Para acessar as referências bibliográficas que aparecem no texto ou mais informações sobre o tema, pode-se pesquisar em: Anjos, Degmar dos. “Quando três tempos se encontram: sentidos e ressignificações de jovens vivendo com HIV/Aids”. Jundiaí, Paco Editorial: 2015. O autor é membro da IECLB, Comunidade de Recife – PE, possui doutorado em Psicologia Social pela UFPB e tem desenvolvido estudos e pesquisas sobre juventudes, vulnerabilidades ao HIV/Aids, sexualidades e preconceitos.

 HIV/Aids e Preconceitos

Dr. Degmar dos Anjos

        

Além de combater a vulnerabilidade dos jovens ao HIV/Aids, é importante que se discuta, também, o preconceito, o estigma e a discriminação sofridos pelas pessoas que vivem com HIV/Aids.
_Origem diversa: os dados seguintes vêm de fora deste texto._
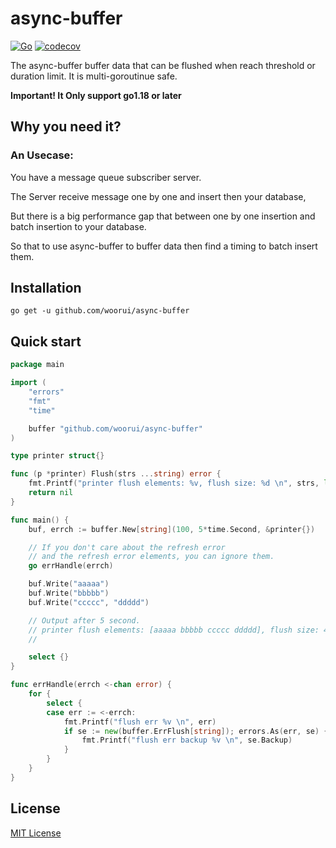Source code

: # async-buffer

[![Go](https://github.com/woorui/async-buffer/actions/workflows/go.yml/badge.svg)](https://github.com/woorui/async-buffer/actions/workflows/go.yml)
[![codecov](https://codecov.io/gh/woorui/async-buffer/branch/main/graph/badge.svg?token=G7OK0KG9YT)](https://codecov.io/gh/woorui/async-buffer)

The async-buffer buffer data that can be flushed when reach threshold or duration limit. It is multi-goroutinue safe.

**Important! It Only support go1.18 or later**

## Why you need it?

### An Usecase: 

You have a message queue subscriber server.

The Server receive message one by one and insert then your database,

But there is a big performance gap that between one by one insertion and batch insertion to your database.

So that to use async-buffer to buffer data then find a timing to batch insert them.

## Installation

```
go get -u github.com/woorui/async-buffer
```

## Quick start

```go
package main

import (
	"errors"
	"fmt"
	"time"

	buffer "github.com/woorui/async-buffer"
)

type printer struct{}

func (p *printer) Flush(strs ...string) error {
	fmt.Printf("printer flush elements: %v, flush size: %d \n", strs, len(strs))
	return nil
}

func main() {
	buf, errch := buffer.New[string](100, 5*time.Second, &printer{})

	// If you don't care about the refresh error
	// and the refresh error elements, you can ignore them.
	go errHandle(errch)

	buf.Write("aaaaa")
	buf.Write("bbbbb")
	buf.Write("ccccc", "ddddd")

	// Output after 5 second.
	// printer flush elements: [aaaaa bbbbb ccccc ddddd], flush size: 4
    // 

	select {}
}

func errHandle(errch <-chan error) {
	for {
		select {
		case err := <-errch:
			fmt.Printf("flush err %v \n", err)
			if se := new(buffer.ErrFlush[string]); errors.As(err, se) {
				fmt.Printf("flush err backup %v \n", se.Backup)
			}
		}
	}
}
```

## License

[MIT License](https://github.com/woorui/async-buffer/blob/main/LICENSE)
Tal tema precisa ser abordado, pois o HIV/Aids não é uma epidemia de ordem exclusivamente física (que exija apenas cuidados relacionados ao uso de medicamentos, controle de infecções oportunistas etc), mas também é social, pois está relacionada a questões que envolvem, em especial na juventude, discriminação, revelação do diagnóstico a familiares e à comunidade, medo do enfrentamento público etc (Coleman; Toledo;  Wallinga, 2000).

Nesse contexto, Guerra e Seidl (2009), explicam que tal estigma e preconceito existem em decorrência de quatro características da Aids: (1) é uma doença que, principalmente pelas características de seu surgimento, tornou-se percebida como letal; (2) é uma enfermidade contagiosa, podendo colocar outras pessoas em risco; (3) durante o processo de adoecimento da Aids pode ser uma condição aparente a terceiros; e (4) é uma doença cujas causas são atribuídas como de responsabilidade do indivíduo.

Ao abordarem este tema, Ayres et al (1999) se referem aos primeiros anos da epidemia (1981-1984) como o período que evocou a ideia de “grupos de risco”. Estes foram amplamente difundidos através da grande mídia e se tornaram a base das poucas e incipientes estratégias de prevenção. O grupo de risco que era visado nas campanhas era composto, principalmente, pelos profissionais do sexo, usuários de drogas injetáveis e homossexuais. Apesar desta ter sido a primeira estratégia para se pensar em formas de prevenção ao HIV/Aids, esta categorização dos indivíduos, acabou estimulando o preconceito e a estigmatização das pessoas que a estes grupos pertenciam.

Como se percebe, para o imaginário popular o HIV/Aids passou a ser visto como uma doença de pessoas promíscuas, pecadoras e culpadas, ou, então, como um “passaporte para a morte” ou “morte anunciada” (Seffner, 1995, p. 9).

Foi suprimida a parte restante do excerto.